Drawing pictures of the data, as I did in Figure 5.1 is an excellent way to convey the “gist” of what the data is trying to tell you, it’s often extremely useful to try to condense the data into a few simple “summary” statistics. In most situations, the first thing that you’ll want to calculate is a measure of **central tendency**. That is, you’d like to know something about the “average” or “middle” of your data lies. The two most commonly used measures are the mean, median and mode; occasionally people will also report a trimmed mean. I’ll explain each of these in turn, and then discuss when each of them is useful.

# 5.1.1 The mean

The **mean** of a set of observations is just a normal, old-fashioned average: add all of the values up, and then divide by the total number of values. The first five AFL margins were 56, 31, 56, 8 and 32, so the mean of these observations is just:

$$

\frac{56+31+56+8+32}{5}=\frac{183}{5}=36.60

\nonumber$$

Of course, this definition of the mean isn’t news to anyone: averages (i.e., means) are used so often in everyday life that this is pretty familiar stuff. However, since the concept of a mean is something that everyone already understands, I’ll use this as an excuse to start introducing some of the mathematical notation that statisticians use to describe this calculation, and talk about how the calculations would be done in R.

The first piece of notation to introduce is N, which we’ll use to refer to the number of observations that we’re averaging (in this case N=5). Next, we need to attach a label to the observations themselves. It’s traditional to use X for this, and to use subscripts to indicate which observation we’re actually talking about. That is, we’ll use X_{1} to refer to the first observation, X_{2 }to refer to the second observation, and so on, all the way up to X_{N} for the last one. Or, to say the same thing in a slightly more abstract way, we use X_{i }to refer to the i-th observation. Just to make sure we’re clear on the notation, the following table lists the 5 observations in the `afl.margins`

variable, along with the mathematical symbol used to refer to it, and the actual value that the observation corresponds to:

The Observation |
Its Symbol |
The Observed Value |
---|---|---|

winning margin, game 1 | X_{1} |
56 points |

winning margin, game 2 | X_{2} |
31 points |

winning margin, game 3 | X_{3} |
56 points |

winning margin, game 4 | X_{4} |
8 points |

winning margin, game 5 | X_{5} |
32 points |

Okay, now let’s try to write a formula for the mean. By tradition, we use x̄ as the notation for the mean. So the calculation for the mean could be expressed using the following formula:

$$

\bar{X}=\frac{X_{1}+X_{2}+\ldots+X_{N-1}+X_{N}}{N}

\nonumber$$

This formula is entirely correct, but it’s terribly long, so we make use of the **summation symbol** ∑ to shorten it.
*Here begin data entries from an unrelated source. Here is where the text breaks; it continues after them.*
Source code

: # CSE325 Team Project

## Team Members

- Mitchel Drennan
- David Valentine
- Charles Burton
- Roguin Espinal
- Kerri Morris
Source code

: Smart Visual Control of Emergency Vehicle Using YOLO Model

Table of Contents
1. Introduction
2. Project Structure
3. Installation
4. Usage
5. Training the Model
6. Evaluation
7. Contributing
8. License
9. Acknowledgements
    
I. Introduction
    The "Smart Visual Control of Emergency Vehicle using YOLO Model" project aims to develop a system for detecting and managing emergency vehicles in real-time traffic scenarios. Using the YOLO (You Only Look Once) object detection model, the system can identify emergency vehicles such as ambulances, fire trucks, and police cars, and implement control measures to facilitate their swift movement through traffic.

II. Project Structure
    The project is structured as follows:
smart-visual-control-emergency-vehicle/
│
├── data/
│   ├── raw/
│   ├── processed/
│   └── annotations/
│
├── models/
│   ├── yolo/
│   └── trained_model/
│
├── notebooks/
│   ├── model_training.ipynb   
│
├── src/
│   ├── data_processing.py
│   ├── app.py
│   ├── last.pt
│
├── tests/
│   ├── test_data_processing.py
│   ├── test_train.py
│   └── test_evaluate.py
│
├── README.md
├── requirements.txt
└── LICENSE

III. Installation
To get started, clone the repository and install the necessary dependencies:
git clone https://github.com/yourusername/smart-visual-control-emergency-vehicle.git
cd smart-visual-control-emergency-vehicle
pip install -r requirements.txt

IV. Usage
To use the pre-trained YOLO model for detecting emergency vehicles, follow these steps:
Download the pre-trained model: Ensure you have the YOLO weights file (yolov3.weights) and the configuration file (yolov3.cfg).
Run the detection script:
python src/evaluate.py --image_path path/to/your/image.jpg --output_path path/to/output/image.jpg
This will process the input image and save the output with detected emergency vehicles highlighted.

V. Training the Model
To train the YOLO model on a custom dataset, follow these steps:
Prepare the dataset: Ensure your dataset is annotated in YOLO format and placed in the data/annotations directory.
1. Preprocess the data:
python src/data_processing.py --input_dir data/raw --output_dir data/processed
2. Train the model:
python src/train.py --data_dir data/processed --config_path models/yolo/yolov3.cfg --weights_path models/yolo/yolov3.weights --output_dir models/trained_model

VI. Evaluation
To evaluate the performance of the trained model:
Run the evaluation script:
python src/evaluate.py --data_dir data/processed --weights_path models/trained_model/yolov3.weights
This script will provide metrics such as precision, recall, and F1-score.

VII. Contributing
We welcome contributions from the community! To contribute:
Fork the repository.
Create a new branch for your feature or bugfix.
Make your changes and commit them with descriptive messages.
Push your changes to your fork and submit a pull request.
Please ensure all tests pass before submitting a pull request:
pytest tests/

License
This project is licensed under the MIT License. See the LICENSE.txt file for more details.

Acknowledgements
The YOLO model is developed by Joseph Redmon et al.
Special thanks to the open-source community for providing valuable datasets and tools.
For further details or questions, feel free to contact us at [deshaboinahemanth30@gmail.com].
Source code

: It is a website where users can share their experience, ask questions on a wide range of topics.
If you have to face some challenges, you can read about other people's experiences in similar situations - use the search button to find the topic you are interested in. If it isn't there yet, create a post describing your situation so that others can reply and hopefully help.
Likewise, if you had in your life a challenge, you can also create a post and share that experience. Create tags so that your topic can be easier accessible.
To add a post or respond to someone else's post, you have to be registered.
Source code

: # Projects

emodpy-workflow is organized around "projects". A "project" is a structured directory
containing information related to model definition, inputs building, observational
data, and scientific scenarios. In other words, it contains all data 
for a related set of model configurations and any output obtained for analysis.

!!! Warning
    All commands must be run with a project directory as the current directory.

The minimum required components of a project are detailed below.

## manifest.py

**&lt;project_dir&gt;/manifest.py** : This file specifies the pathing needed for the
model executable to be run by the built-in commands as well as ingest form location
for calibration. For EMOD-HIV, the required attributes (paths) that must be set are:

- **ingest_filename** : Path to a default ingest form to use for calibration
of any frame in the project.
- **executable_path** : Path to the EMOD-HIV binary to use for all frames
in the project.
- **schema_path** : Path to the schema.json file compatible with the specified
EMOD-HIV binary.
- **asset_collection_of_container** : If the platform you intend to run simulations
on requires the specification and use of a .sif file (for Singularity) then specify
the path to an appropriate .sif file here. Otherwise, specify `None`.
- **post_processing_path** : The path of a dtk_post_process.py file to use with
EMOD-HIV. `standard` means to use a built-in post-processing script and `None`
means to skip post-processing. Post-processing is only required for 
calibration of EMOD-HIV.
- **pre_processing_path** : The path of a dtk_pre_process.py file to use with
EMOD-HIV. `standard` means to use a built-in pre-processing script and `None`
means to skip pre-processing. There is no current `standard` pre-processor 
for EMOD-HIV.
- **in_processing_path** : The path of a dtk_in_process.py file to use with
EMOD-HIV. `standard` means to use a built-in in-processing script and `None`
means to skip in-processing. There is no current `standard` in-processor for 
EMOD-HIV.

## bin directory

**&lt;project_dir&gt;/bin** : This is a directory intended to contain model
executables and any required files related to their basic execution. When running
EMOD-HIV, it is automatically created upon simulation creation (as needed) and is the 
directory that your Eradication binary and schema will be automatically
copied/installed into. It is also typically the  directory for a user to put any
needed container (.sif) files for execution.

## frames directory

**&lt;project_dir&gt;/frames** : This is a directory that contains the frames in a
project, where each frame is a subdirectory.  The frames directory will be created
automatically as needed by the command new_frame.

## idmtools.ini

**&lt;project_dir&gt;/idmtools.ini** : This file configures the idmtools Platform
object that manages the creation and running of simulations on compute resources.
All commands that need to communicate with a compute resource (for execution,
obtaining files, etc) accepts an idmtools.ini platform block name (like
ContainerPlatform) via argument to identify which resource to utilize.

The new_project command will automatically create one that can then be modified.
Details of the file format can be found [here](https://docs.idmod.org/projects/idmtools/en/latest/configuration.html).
^{65}If I want to add up the first five observations, I could write out the sum the long way, X1+X2+X3+X4+X5 or I could use the summation symbol to shorten it to this:

$$

\sum_{i=1}^{5} X_{i}

\nonumber$$

Taken literally, this could be read as “the sum, taken over all i values from 1 to 5, of the value X_{i}”. But basically, what it means is “add up the first five observations”. In any case, we can use this notation to write out the formula for the mean, which looks like this:

$$

\bar{X}=\frac{1}{N} \sum_{i=1}^{N} X_{i}

\nonumber$$

In all honesty, I can’t imagine that all this mathematical notation helps clarify the concept of the mean at all. In fact, it’s really just a fancy way of writing out the same thing I said in words: add all the values up, and then divide by the total number of items. However, that’s not really the reason I went into all that detail. My goal was to try to make sure that everyone reading this book is clear on the notation that we’ll be using throughout the book: \(\bar{X}\) for the mean, ∑ for the idea of summation, X_{i} for the ith observation, and N for the total number of observations. We’re going to be re-using these symbols a fair bit, so it’s important that you understand them well enough to be able to “read” the equations, and to be able to see that it’s just saying “add up lots of things and then divide by another thing”.
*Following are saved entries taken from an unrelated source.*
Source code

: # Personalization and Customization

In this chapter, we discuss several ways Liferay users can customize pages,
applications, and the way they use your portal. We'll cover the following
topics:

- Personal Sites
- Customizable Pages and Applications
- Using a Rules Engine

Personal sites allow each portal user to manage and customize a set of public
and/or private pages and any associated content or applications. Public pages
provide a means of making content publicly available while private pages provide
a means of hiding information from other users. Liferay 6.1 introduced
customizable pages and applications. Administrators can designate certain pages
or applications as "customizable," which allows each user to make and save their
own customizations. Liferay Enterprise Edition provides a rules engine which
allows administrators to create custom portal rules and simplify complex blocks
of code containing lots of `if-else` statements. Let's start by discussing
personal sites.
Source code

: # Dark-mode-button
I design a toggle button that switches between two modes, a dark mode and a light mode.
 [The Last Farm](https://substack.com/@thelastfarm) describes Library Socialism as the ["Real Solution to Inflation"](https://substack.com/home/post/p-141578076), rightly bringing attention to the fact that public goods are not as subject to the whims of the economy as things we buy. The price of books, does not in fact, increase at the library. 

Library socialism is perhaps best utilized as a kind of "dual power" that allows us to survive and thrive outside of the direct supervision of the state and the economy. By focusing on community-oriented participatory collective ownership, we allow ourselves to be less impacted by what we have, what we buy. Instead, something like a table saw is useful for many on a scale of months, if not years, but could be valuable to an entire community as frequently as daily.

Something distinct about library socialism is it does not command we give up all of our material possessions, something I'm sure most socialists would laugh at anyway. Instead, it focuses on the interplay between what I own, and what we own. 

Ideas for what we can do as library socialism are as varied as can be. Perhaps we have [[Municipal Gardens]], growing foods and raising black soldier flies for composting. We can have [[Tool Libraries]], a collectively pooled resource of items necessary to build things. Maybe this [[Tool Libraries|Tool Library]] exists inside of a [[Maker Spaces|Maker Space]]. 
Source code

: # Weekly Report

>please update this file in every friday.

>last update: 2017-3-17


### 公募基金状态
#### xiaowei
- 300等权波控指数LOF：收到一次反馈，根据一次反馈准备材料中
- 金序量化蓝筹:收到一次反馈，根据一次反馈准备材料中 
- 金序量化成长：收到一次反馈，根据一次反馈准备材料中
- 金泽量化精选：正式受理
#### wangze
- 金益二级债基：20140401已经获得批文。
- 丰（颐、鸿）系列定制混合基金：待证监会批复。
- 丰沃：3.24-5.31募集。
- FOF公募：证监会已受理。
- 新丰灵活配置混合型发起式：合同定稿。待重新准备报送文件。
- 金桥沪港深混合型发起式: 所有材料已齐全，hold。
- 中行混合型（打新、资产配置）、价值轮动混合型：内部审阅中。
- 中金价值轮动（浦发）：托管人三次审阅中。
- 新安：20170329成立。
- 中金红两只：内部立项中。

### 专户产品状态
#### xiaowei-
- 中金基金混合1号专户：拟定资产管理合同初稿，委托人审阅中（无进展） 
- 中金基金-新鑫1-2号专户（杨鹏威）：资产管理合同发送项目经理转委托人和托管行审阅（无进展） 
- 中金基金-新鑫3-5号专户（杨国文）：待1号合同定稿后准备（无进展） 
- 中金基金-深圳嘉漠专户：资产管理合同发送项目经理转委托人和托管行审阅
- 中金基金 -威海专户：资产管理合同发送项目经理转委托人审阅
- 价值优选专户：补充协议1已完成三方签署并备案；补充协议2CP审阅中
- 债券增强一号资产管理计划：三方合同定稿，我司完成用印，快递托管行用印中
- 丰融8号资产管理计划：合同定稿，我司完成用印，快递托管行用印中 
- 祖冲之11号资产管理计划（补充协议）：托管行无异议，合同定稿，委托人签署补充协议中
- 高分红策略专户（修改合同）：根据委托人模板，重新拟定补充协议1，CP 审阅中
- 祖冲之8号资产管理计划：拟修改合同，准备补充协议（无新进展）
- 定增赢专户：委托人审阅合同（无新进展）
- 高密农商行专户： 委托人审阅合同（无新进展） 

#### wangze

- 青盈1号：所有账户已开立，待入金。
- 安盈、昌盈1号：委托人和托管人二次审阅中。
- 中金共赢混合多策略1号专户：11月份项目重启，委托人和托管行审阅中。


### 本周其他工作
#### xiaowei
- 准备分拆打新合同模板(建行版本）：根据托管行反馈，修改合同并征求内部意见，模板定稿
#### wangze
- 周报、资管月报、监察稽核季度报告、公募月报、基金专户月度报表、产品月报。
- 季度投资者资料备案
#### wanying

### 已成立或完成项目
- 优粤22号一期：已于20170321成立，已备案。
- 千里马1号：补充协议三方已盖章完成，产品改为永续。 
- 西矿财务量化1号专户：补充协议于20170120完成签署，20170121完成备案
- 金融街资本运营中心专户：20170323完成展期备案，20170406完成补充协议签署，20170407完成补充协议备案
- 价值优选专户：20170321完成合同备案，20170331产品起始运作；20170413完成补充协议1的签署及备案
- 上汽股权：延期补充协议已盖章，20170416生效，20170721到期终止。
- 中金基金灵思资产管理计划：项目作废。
# 5.1.2 Calculating the mean in R

Okay that’s the maths, how do we get the magic computing box to do the work for us? If you really wanted to, you could do this calculation directly in R. For the first 5 AFL scores, do this just by typing it in as if R were a calculator…

`(56 + 31 + 56 + 8 + 32) / 5`

`## [1] 36.6`

… in which case R outputs the answer 36.6, just as if it were a calculator. However, that’s not the only way to do the calculations, and when the number of observations starts to become large, it’s easily the most tedious. Besides, in almost every real world scenario, you’ve already got the actual numbers stored in a variable of some kind, just like we have with the `afl.margins`

variable. Under those circumstances, what you want is a function that will just add up all the values stored in a numeric vector. That’s what the `sum()`

function does. If we want to add up all 176 winning margins in the data set, we can do so using the following command:^{66}

**sum**( afl.margins )

`## [1] 6213`

If we only want the sum of the first five observations, then we can use square brackets to pull out only the first five elements of the vector. So the command would now be:

**sum**( afl.margins[1:5] )

`## [1] 183`

To calculate the mean, we now tell R to divide the output of this summation by five, so the command that we need to type now becomes the following:

**sum**( afl.margins[1:5] ) / 5

`## [1] 36.6`

Although it’s pretty easy to calculate the mean using the `sum()`

function, we can do it in an even easier way, since R also provides us with the `mean()`

function. To calculate the mean for all 176 games, we would use the following command:

**mean**( x = afl.margins )

`## [1] 35.30114`

However, since `x`

is the first argument to the function, I could have omitted the argument name. In any case, just to show you that there’s nothing funny going on, here’s what we would do to calculate the mean for the first five observations:

**mean**( afl.margins[1:5] )

`## [1] 36.6`

As you can see, this gives exactly the same answers as the previous calculations.

# 5.1.3 The median

The second measure of central tendency that people use a lot is the **median**, and it’s even easier to describe than the mean. The median of a set of observations is just the middle value. As before let’s imagine we were interested only in the first 5 AFL winning margins: 56, 31, 56, 8 and 32. To figure out the median, we sort these numbers into ascending order:

8,31,**32**,56,56

From inspection, it’s obvious that the median value of these 5 observations is 32, since that’s the middle one in the sorted list (I’ve put it in bold to make it even more obvious). Easy stuff. But what should we do if we were interested in the first 6 games rather than the first 5? Since the sixth game in the season had a winning margin of 14 points, our sorted list is now

8,14,**31**,32,56,56

and there are * two* middle numbers, 31 and 32. The median is defined as the average of those two numbers, which is of course 31.5. As before, it’s very tedious to do this by hand when you’ve got lots of numbers. To illustrate this, here’s what happens when you use R to sort all 176 winning margins. First, I’ll use the

`sort()`

function (discussed in Chapter 7) to display the winning margins in increasing numerical order:**sort**( x = afl.margins )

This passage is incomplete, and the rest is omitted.